■ The data
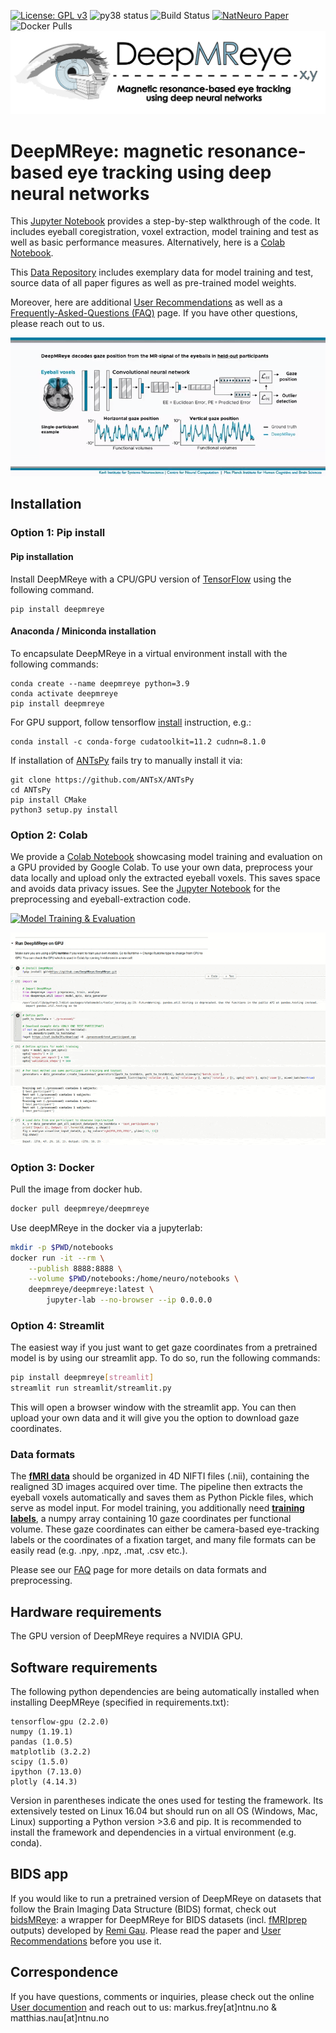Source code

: [![License: GPL v3](https://img.shields.io/badge/License-GPL%20v3-blue.svg)](http://www.gnu.org/licenses/gpl-3.0)
![py38 status](https://img.shields.io/badge/python3.8-supported-green.svg)
![Build Status](https://github.com/DeepMReye/DeepMReye/actions/workflows/main.yml/badge.svg)
[![NatNeuro Paper](https://img.shields.io/badge/DOI-10.1038%2Fs41593--021--00947--w-blue)](https://doi.org/10.1038/s41593-021-00947-w)
![Docker Pulls](https://img.shields.io/docker/pulls/deepmreye/deepmreye)
![Logo](media/deepmreye_logo.png)

# DeepMReye: magnetic resonance-based eye tracking using deep neural networks
This [Jupyter Notebook](./notebooks/deepmreye_example_usage.ipynb) provides a step-by-step walkthrough of the code. It includes eyeball coregistration, voxel extraction, model training and test as well as basic performance measures. Alternatively, here is a [Colab Notebook](https://colab.research.google.com/drive/1kYVyierbKdNZ3RY4_pbACtdWEw7PKQuz?usp=sharing).

This [Data Repository](https://osf.io/mrhk9/) includes exemplary data for model training and test, source data of all paper figures as well as pre-trained model weights.

Moreover, here are additional [User Recommendations](https://deepmreye.slite.com/p/channel/MUgmvViEbaATSrqt3susLZ/notes/kKdOXmLqe) as well as a [Frequently-Asked-Questions (FAQ)](https://deepmreye.slite.com/p/channel/MUgmvViEbaATSrqt3susLZ/notes/sargIAQ6t) page. If you have other questions, please reach out to us.

![deepMReye video](media/deepMReye_video.gif)

## Installation

### Option 1: Pip install

#### Pip installation
Install DeepMReye with a CPU/GPU version of [TensorFlow](https://www.tensorflow.org/install/) using the following command.
```
pip install deepmreye
```

#### Anaconda / Miniconda installation

To encapsulate DeepMReye in a virtual environment install with the following commands:
```
conda create --name deepmreye python=3.9
conda activate deepmreye
pip install deepmreye
```
For GPU support, follow tensorflow [install](https://www.tensorflow.org/install/pip) instruction, e.g.:
```
conda install -c conda-forge cudatoolkit=11.2 cudnn=8.1.0
```
If installation of [ANTsPy](https://github.com/ANTsX/ANTsPy) fails try to manually install it via:
```
git clone https://github.com/ANTsX/ANTsPy
cd ANTsPy
pip install CMake
python3 setup.py install
```

### Option 2: Colab

We provide a [Colab Notebook](https://colab.research.google.com/drive/1kYVyierbKdNZ3RY4_pbACtdWEw7PKQuz?usp=sharing) showcasing model training and evaluation on a GPU provided by Google Colab. To use your own data, preprocess your data locally and upload only the extracted eyeball voxels. This saves space and avoids data privacy issues. See the [Jupyter Notebook](./notebooks/deepmreye_example_usage.ipynb) for the preprocessing and eyeball-extraction code.

[![Model Training & Evaluation](https://colab.research.google.com/assets/colab-badge.svg)](https://colab.research.google.com/drive/1kYVyierbKdNZ3RY4_pbACtdWEw7PKQuz?usp=sharing)

![Colab Walkthrough](media/colab_walkthrough.gif)

### Option 3: Docker

Pull the image from docker hub.

```bash
docker pull deepmreye/deepmreye
```

Use deepMReye in the docker via a jupyterlab:

```bash
mkdir -p $PWD/notebooks
docker run -it --rm \
    --publish 8888:8888 \
    --volume $PWD/notebooks:/home/neuro/notebooks \
    deepmreye/deepmreye:latest \
        jupyter-lab --no-browser --ip 0.0.0.0
```

### Option 4: Streamlit

The easiest way if you just want to get gaze coordinates from a pretrained model is by using our streamlit app. To do so, run the following commands:

```bash
pip install deepmreye[streamlit]
streamlit run streamlit/streamlit.py
```
This will open a browser window with the streamlit app. You can then upload your own data and it will give you the option to download gaze coordinates.


### Data formats
The <u>**fMRI data**</u> should be organized in 4D NIFTI files (.nii), containing the realigned 3D images acquired over time. The pipeline then extracts the eyeball voxels automatically and saves them as Python Pickle files, which serve as model input. For model training, you additionally need <u>**training labels**</u>, a numpy array containing 10 gaze coordinates per functional volume. These gaze coordinates can either be camera-based eye-tracking labels or the coordinates of a fixation target, and many file formats can be easily read (e.g. .npy, .npz, .mat, .csv etc.).

Please see our [FAQ](https://deepmreye.slite.com/p/channel/MUgmvViEbaATSrqt3susLZ/notes/sargIAQ6t) page for more details on data formats and preprocessing.

## Hardware requirements

The GPU version of DeepMReye requires a NVIDIA GPU.

## Software requirements
The following python dependencies are being automatically installed when installing DeepMReye (specified in requirements.txt):
```
tensorflow-gpu (2.2.0)
numpy (1.19.1)
pandas (1.0.5)
matplotlib (3.2.2)
scipy (1.5.0)
ipython (7.13.0)
plotly (4.14.3)
```
Version in parentheses indicate the ones used for testing the framework. Its extensively tested on Linux 16.04 but should run on all OS (Windows, Mac, Linux) supporting a Python version >3.6 and pip. It is recommended to install the framework and dependencies in a virtual environment (e.g. conda). 

## BIDS app
If you would like to run a pretrained version of DeepMReye on datasets that follow the Brain Imaging Data Structure (BIDS) format, check out [bidsMReye](https://pypi.org/project/bidsmreye/): a wrapper for DeepMReye for BIDS datasets (incl. [fMRIprep](https://fmriprep.org/en/stable/) outputs) developed by [Remi Gau](https://remi-gau.github.io/). Please read the paper and [User Recommendations](https://deepmreye.slite.com/p/channel/MUgmvViEbaATSrqt3susLZ/notes/kKdOXmLqe) before you use it.

## Correspondence
If you have questions, comments or inquiries, please check out the online [User documention](https://deepmreye.slite.com/api/s/channel/MUgmvViEbaATSrqt3susLZ/DeepMReye%3A%20Documentation) and reach out to us: markus.frey[at]ntnu.no & matthias.nau[at]ntnu.no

■ Instructions to follow
Every entry must be retyped exactly, with the pictures removed.

■ Answer to this exercise
Source code

: [![License: GPL v3](https://img.shields.io/badge/License-GPL%20v3-blue.svg)](http://www.gnu.org/licenses/gpl-3.0)
![py38 status](https://img.shields.io/badge/python3.8-supported-green.svg)
![Build Status](https://github.com/DeepMReye/DeepMReye/actions/workflows/main.yml/badge.svg)
[![NatNeuro Paper](https://img.shields.io/badge/DOI-10.1038%2Fs41593--021--00947--w-blue)](https://doi.org/10.1038/s41593-021-00947-w)
![Docker Pulls](https://img.shields.io/docker/pulls/deepmreye/deepmreye)
![Logo](media/deepmreye_logo.png)

# DeepMReye: magnetic resonance-based eye tracking using deep neural networks
This [Jupyter Notebook](./notebooks/deepmreye_example_usage.ipynb) provides a step-by-step walkthrough of the code. It includes eyeball coregistration, voxel extraction, model training and test as well as basic performance measures. Alternatively, here is a [Colab Notebook](https://colab.research.google.com/drive/1kYVyierbKdNZ3RY4_pbACtdWEw7PKQuz?usp=sharing).

This [Data Repository](https://osf.io/mrhk9/) includes exemplary data for model training and test, source data of all paper figures as well as pre-trained model weights.

Moreover, here are additional [User Recommendations](https://deepmreye.slite.com/p/channel/MUgmvViEbaATSrqt3susLZ/notes/kKdOXmLqe) as well as a [Frequently-Asked-Questions (FAQ)](https://deepmreye.slite.com/p/channel/MUgmvViEbaATSrqt3susLZ/notes/sargIAQ6t) page. If you have other questions, please reach out to us.

![deepMReye video](media/deepMReye_video.gif)

## Installation

### Option 1: Pip install

#### Pip installation
Install DeepMReye with a CPU/GPU version of [TensorFlow](https://www.tensorflow.org/install/) using the following command.
```
pip install deepmreye
```

#### Anaconda / Miniconda installation

To encapsulate DeepMReye in a virtual environment install with the following commands:
```
conda create --name deepmreye python=3.9
conda activate deepmreye
pip install deepmreye
```
For GPU support, follow tensorflow [install](https://www.tensorflow.org/install/pip) instruction, e.g.:
```
conda install -c conda-forge cudatoolkit=11.2 cudnn=8.1.0
```
If installation of [ANTsPy](https://github.com/ANTsX/ANTsPy) fails try to manually install it via:
```
git clone https://github.com/ANTsX/ANTsPy
cd ANTsPy
pip install CMake
python3 setup.py install
```

### Option 2: Colab

We provide a [Colab Notebook](https://colab.research.google.com/drive/1kYVyierbKdNZ3RY4_pbACtdWEw7PKQuz?usp=sharing) showcasing model training and evaluation on a GPU provided by Google Colab. To use your own data, preprocess your data locally and upload only the extracted eyeball voxels. This saves space and avoids data privacy issues. See the [Jupyter Notebook](./notebooks/deepmreye_example_usage.ipynb) for the preprocessing and eyeball-extraction code.

[![Model Training & Evaluation](https://colab.research.google.com/assets/colab-badge.svg)](https://colab.research.google.com/drive/1kYVyierbKdNZ3RY4_pbACtdWEw7PKQuz?usp=sharing)

![Colab Walkthrough](media/colab_walkthrough.gif)

### Option 3: Docker

Pull the image from docker hub.

```bash
docker pull deepmreye/deepmreye
```

Use deepMReye in the docker via a jupyterlab:

```bash
mkdir -p $PWD/notebooks
docker run -it --rm \
    --publish 8888:8888 \
    --volume $PWD/notebooks:/home/neuro/notebooks \
    deepmreye/deepmreye:latest \
        jupyter-lab --no-browser --ip 0.0.0.0
```

### Option 4: Streamlit

The easiest way if you just want to get gaze coordinates from a pretrained model is by using our streamlit app. To do so, run the following commands:

```bash
pip install deepmreye[streamlit]
streamlit run streamlit/streamlit.py
```
This will open a browser window with the streamlit app. You can then upload your own data and it will give you the option to download gaze coordinates.


### Data formats
The <u>**fMRI data**</u> should be organized in 4D NIFTI files (.nii), containing the realigned 3D images acquired over time. The pipeline then extracts the eyeball voxels automatically and saves them as Python Pickle files, which serve as model input. For model training, you additionally need <u>**training labels**</u>, a numpy array containing 10 gaze coordinates per functional volume. These gaze coordinates can either be camera-based eye-tracking labels or the coordinates of a fixation target, and many file formats can be easily read (e.g. .npy, .npz, .mat, .csv etc.).

Please see our [FAQ](https://deepmreye.slite.com/p/channel/MUgmvViEbaATSrqt3susLZ/notes/sargIAQ6t) page for more details on data formats and preprocessing.

## Hardware requirements

The GPU version of DeepMReye requires a NVIDIA GPU.

## Software requirements
The following python dependencies are being automatically installed when installing DeepMReye (specified in requirements.txt):
```
tensorflow-gpu (2.2.0)
numpy (1.19.1)
pandas (1.0.5)
matplotlib (3.2.2)
scipy (1.5.0)
ipython (7.13.0)
plotly (4.14.3)
```
Version in parentheses indicate the ones used for testing the framework. Its extensively tested on Linux 16.04 but should run on all OS (Windows, Mac, Linux) supporting a Python version >3.6 and pip. It is recommended to install the framework and dependencies in a virtual environment (e.g. conda). 

## BIDS app
If you would like to run a pretrained version of DeepMReye on datasets that follow the Brain Imaging Data Structure (BIDS) format, check out [bidsMReye](https://pypi.org/project/bidsmreye/): a wrapper for DeepMReye for BIDS datasets (incl. [fMRIprep](https://fmriprep.org/en/stable/) outputs) developed by [Remi Gau](https://remi-gau.github.io/). Please read the paper and [User Recommendations](https://deepmreye.slite.com/p/channel/MUgmvViEbaATSrqt3susLZ/notes/kKdOXmLqe) before you use it.

## Correspondence
If you have questions, comments or inquiries, please check out the online [User documention](https://deepmreye.slite.com/api/s/channel/MUgmvViEbaATSrqt3susLZ/DeepMReye%3A%20Documentation) and reach out to us: markus.frey[at]ntnu.no & matthias.nau[at]ntnu.no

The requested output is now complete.